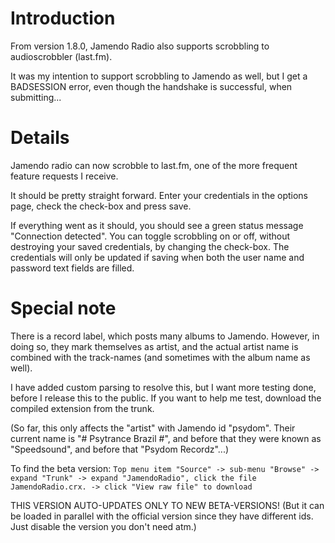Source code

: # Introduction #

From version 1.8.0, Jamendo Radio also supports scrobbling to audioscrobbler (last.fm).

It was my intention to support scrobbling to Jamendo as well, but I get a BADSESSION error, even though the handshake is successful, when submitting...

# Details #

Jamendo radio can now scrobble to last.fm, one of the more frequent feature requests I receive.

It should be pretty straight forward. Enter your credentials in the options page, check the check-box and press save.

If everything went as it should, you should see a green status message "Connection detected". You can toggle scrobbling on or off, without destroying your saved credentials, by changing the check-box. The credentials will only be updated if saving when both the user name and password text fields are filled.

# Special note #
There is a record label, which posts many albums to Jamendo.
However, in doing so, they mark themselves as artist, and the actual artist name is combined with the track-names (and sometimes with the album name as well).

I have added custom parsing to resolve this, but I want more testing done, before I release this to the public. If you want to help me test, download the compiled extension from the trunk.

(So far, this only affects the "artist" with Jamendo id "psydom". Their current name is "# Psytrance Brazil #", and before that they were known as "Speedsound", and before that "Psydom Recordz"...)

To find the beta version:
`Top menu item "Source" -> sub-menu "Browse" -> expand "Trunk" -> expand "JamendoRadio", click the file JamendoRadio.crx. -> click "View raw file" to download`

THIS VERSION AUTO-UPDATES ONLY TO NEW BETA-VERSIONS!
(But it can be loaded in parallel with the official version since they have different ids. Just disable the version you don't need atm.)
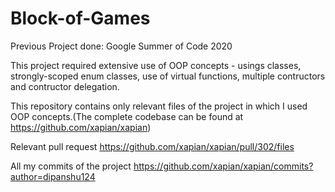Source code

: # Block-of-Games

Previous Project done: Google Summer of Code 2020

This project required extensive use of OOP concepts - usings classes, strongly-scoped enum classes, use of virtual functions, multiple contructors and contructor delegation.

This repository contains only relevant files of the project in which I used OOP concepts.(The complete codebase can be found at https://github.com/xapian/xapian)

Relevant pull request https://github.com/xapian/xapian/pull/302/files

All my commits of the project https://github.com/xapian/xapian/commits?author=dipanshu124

--

Exercise requirements: Of all the entries above, retype exactly the lines from the line with "It was my intention" to the line with "I have added", both included, and no others.

Response to this exercise:
It was my intention to support scrobbling to Jamendo as well, but I get a BADSESSION error, even though the handshake is successful, when submitting...

# Details #

Jamendo radio can now scrobble to last.fm, one of the more frequent feature requests I receive.

It should be pretty straight forward. Enter your credentials in the options page, check the check-box and press save.

If everything went as it should, you should see a green status message "Connection detected". You can toggle scrobbling on or off, without destroying your saved credentials, by changing the check-box. The credentials will only be updated if saving when both the user name and password text fields are filled.

# Special note #
There is a record label, which posts many albums to Jamendo.
However, in doing so, they mark themselves as artist, and the actual artist name is combined with the track-names (and sometimes with the album name as well).

I have added custom parsing to resolve this, but I want more testing done, before I release this to the public. If you want to help me test, download the compiled extension from the trunk.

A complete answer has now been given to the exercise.